* Directions *
Repeat every record below exactly, leaving out the pictures.

Data entries:

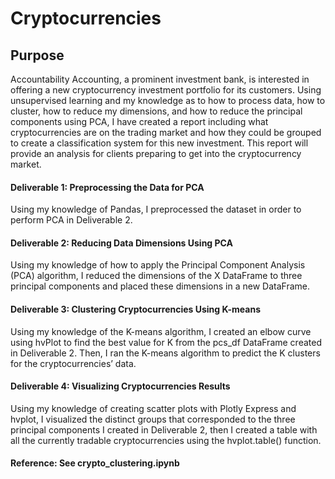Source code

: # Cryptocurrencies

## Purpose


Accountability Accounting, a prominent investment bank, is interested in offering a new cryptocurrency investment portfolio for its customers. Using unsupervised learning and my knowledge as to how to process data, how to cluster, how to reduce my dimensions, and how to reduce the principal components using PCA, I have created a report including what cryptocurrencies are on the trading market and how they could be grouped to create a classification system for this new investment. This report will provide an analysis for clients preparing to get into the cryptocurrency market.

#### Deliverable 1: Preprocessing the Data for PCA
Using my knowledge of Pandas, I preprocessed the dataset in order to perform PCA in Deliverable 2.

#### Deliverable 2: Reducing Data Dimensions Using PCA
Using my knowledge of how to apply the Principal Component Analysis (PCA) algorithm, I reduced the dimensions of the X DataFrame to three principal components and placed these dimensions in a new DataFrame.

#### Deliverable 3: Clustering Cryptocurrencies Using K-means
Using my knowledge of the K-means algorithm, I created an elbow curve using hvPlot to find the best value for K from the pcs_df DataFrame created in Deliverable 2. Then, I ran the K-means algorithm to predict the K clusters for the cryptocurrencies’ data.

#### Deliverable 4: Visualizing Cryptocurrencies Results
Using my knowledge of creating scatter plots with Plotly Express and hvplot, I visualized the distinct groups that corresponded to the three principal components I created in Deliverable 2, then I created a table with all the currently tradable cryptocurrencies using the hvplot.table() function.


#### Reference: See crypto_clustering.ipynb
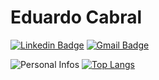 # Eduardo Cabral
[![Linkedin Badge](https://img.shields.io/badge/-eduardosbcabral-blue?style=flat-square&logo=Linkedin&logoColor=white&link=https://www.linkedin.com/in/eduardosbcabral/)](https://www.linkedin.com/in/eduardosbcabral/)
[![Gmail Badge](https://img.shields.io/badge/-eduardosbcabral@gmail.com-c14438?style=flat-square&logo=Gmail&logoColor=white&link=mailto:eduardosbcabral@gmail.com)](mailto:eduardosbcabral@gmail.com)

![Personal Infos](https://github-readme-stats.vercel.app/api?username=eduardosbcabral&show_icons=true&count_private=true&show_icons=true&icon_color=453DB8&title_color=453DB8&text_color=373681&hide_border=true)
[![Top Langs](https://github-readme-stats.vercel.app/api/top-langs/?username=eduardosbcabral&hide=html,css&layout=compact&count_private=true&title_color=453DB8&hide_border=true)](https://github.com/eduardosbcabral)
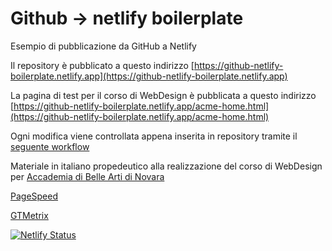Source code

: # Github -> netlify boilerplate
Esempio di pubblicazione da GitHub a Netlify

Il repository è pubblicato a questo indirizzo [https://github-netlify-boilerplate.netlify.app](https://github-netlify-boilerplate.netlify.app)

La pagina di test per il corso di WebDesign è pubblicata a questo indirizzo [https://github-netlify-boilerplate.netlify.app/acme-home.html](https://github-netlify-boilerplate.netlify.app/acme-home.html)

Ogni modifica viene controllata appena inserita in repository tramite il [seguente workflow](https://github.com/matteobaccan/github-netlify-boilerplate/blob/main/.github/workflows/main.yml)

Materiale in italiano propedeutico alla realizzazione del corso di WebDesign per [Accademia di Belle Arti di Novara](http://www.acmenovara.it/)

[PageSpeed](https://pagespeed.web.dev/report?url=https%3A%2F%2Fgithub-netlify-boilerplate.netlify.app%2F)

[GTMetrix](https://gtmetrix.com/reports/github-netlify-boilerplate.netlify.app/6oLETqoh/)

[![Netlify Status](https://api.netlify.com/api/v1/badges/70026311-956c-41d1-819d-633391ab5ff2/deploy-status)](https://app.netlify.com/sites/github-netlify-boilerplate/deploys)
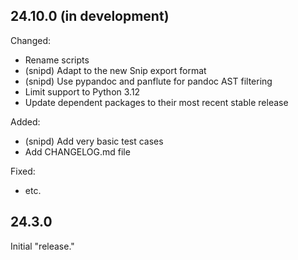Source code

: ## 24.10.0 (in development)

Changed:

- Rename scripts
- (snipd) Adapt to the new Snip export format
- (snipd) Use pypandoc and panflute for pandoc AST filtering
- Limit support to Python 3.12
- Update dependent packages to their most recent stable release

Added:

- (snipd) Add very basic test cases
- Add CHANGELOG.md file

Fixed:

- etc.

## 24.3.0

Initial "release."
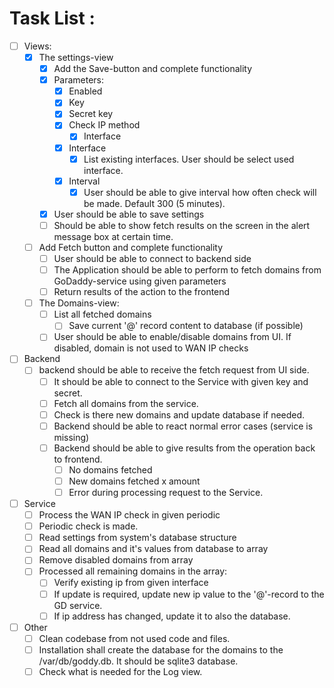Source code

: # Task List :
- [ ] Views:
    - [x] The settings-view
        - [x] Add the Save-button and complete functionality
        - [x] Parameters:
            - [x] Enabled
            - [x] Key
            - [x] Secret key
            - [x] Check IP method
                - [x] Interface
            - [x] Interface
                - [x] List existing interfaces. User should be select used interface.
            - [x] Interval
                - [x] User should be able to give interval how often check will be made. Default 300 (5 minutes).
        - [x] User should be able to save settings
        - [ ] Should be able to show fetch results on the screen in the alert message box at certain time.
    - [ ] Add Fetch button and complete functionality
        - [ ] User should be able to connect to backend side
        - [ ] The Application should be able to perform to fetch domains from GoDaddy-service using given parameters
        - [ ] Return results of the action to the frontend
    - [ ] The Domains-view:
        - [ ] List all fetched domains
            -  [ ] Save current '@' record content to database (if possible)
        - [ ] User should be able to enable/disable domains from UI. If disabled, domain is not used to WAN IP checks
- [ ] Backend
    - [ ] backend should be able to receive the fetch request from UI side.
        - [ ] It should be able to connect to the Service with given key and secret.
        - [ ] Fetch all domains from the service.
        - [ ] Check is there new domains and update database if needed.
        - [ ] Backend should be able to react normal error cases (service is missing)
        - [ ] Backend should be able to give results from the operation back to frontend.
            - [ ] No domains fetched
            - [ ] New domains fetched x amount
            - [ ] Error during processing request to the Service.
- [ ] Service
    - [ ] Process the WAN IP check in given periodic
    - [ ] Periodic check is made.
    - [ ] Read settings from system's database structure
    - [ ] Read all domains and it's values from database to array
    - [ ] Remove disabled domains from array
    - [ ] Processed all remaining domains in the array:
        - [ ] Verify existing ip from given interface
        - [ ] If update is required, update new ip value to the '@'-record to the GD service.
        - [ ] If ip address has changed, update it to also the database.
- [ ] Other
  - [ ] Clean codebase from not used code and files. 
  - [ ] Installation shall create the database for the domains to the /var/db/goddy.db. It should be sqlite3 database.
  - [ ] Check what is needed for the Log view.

* Task result *
Source code

: # Cryptocurrencies

## Purpose


Accountability Accounting, a prominent investment bank, is interested in offering a new cryptocurrency investment portfolio for its customers. Using unsupervised learning and my knowledge as to how to process data, how to cluster, how to reduce my dimensions, and how to reduce the principal components using PCA, I have created a report including what cryptocurrencies are on the trading market and how they could be grouped to create a classification system for this new investment. This report will provide an analysis for clients preparing to get into the cryptocurrency market.

#### Deliverable 1: Preprocessing the Data for PCA
Using my knowledge of Pandas, I preprocessed the dataset in order to perform PCA in Deliverable 2.

#### Deliverable 2: Reducing Data Dimensions Using PCA
Using my knowledge of how to apply the Principal Component Analysis (PCA) algorithm, I reduced the dimensions of the X DataFrame to three principal components and placed these dimensions in a new DataFrame.

#### Deliverable 3: Clustering Cryptocurrencies Using K-means
Using my knowledge of the K-means algorithm, I created an elbow curve using hvPlot to find the best value for K from the pcs_df DataFrame created in Deliverable 2. Then, I ran the K-means algorithm to predict the K clusters for the cryptocurrencies’ data.

#### Deliverable 4: Visualizing Cryptocurrencies Results
Using my knowledge of creating scatter plots with Plotly Express and hvplot, I visualized the distinct groups that corresponded to the three principal components I created in Deliverable 2, then I created a table with all the currently tradable cryptocurrencies using the hvplot.table() function.


#### Reference: See crypto_clustering.ipynb
 # Eduardo Cabral
[![Linkedin Badge](https://img.shields.io/badge/-eduardosbcabral-blue?style=flat-square&logo=Linkedin&logoColor=white&link=https://www.linkedin.com/in/eduardosbcabral/)](https://www.linkedin.com/in/eduardosbcabral/)
[![Gmail Badge](https://img.shields.io/badge/-eduardosbcabral@gmail.com-c14438?style=flat-square&logo=Gmail&logoColor=white&link=mailto:eduardosbcabral@gmail.com)](mailto:eduardosbcabral@gmail.com)

![Personal Infos](https://github-readme-stats.vercel.app/api?username=eduardosbcabral&show_icons=true&count_private=true&show_icons=true&icon_color=453DB8&title_color=453DB8&text_color=373681&hide_border=true)
[![Top Langs](https://github-readme-stats.vercel.app/api/top-langs/?username=eduardosbcabral&hide=html,css&layout=compact&count_private=true&title_color=453DB8&hide_border=true)](https://github.com/eduardosbcabral)
Source code

: # Github -> netlify boilerplate
Esempio di pubblicazione da GitHub a Netlify

Il repository è pubblicato a questo indirizzo [https://github-netlify-boilerplate.netlify.app](https://github-netlify-boilerplate.netlify.app)

La pagina di test per il corso di WebDesign è pubblicata a questo indirizzo [https://github-netlify-boilerplate.netlify.app/acme-home.html](https://github-netlify-boilerplate.netlify.app/acme-home.html)

Ogni modifica viene controllata appena inserita in repository tramite il [seguente workflow](https://github.com/matteobaccan/github-netlify-boilerplate/blob/main/.github/workflows/main.yml)

Materiale in italiano propedeutico alla realizzazione del corso di WebDesign per [Accademia di Belle Arti di Novara](http://www.acmenovara.it/)

[PageSpeed](https://pagespeed.web.dev/report?url=https%3A%2F%2Fgithub-netlify-boilerplate.netlify.app%2F)

[GTMetrix](https://gtmetrix.com/reports/github-netlify-boilerplate.netlify.app/6oLETqoh/)

[![Netlify Status](https://api.netlify.com/api/v1/badges/70026311-956c-41d1-819d-633391ab5ff2/deploy-status)](https://app.netlify.com/sites/github-netlify-boilerplate/deploys)
Source code

: ## 24.10.0 (in development)

Changed:

- Rename scripts
- (snipd) Adapt to the new Snip export format
- (snipd) Use pypandoc and panflute for pandoc AST filtering
- Limit support to Python 3.12
- Update dependent packages to their most recent stable release

Added:

- (snipd) Add very basic test cases
- Add CHANGELOG.md file

Fixed:

- etc.

## 24.3.0

Initial "release."
Source code

: # Task List :
- [ ] Views:
    - [x] The settings-view
        - [x] Add the Save-button and complete functionality
        - [x] Parameters:
            - [x] Enabled
            - [x] Key
            - [x] Secret key
            - [x] Check IP method
                - [x] Interface
            - [x] Interface
                - [x] List existing interfaces. User should be select used interface.
            - [x] Interval
                - [x] User should be able to give interval how often check will be made. Default 300 (5 minutes).
        - [x] User should be able to save settings
        - [ ] Should be able to show fetch results on the screen in the alert message box at certain time.
    - [ ] Add Fetch button and complete functionality
        - [ ] User should be able to connect to backend side
        - [ ] The Application should be able to perform to fetch domains from GoDaddy-service using given parameters
        - [ ] Return results of the action to the frontend
    - [ ] The Domains-view:
        - [ ] List all fetched domains
            -  [ ] Save current '@' record content to database (if possible)
        - [ ] User should be able to enable/disable domains from UI. If disabled, domain is not used to WAN IP checks
- [ ] Backend
    - [ ] backend should be able to receive the fetch request from UI side.
        - [ ] It should be able to connect to the Service with given key and secret.
        - [ ] Fetch all domains from the service.
        - [ ] Check is there new domains and update database if needed.
        - [ ] Backend should be able to react normal error cases (service is missing)
        - [ ] Backend should be able to give results from the operation back to frontend.
            - [ ] No domains fetched
            - [ ] New domains fetched x amount
            - [ ] Error during processing request to the Service.
- [ ] Service
    - [ ] Process the WAN IP check in given periodic
    - [ ] Periodic check is made.
    - [ ] Read settings from system's database structure
    - [ ] Read all domains and it's values from database to array
    - [ ] Remove disabled domains from array
    - [ ] Processed all remaining domains in the array:
        - [ ] Verify existing ip from given interface
        - [ ] If update is required, update new ip value to the '@'-record to the GD service.
        - [ ] If ip address has changed, update it to also the database.
- [ ] Other
  - [ ] Clean codebase from not used code and files. 
  - [ ] Installation shall create the database for the domains to the /var/db/goddy.db. It should be sqlite3 database.
  - [ ] Check what is needed for the Log view.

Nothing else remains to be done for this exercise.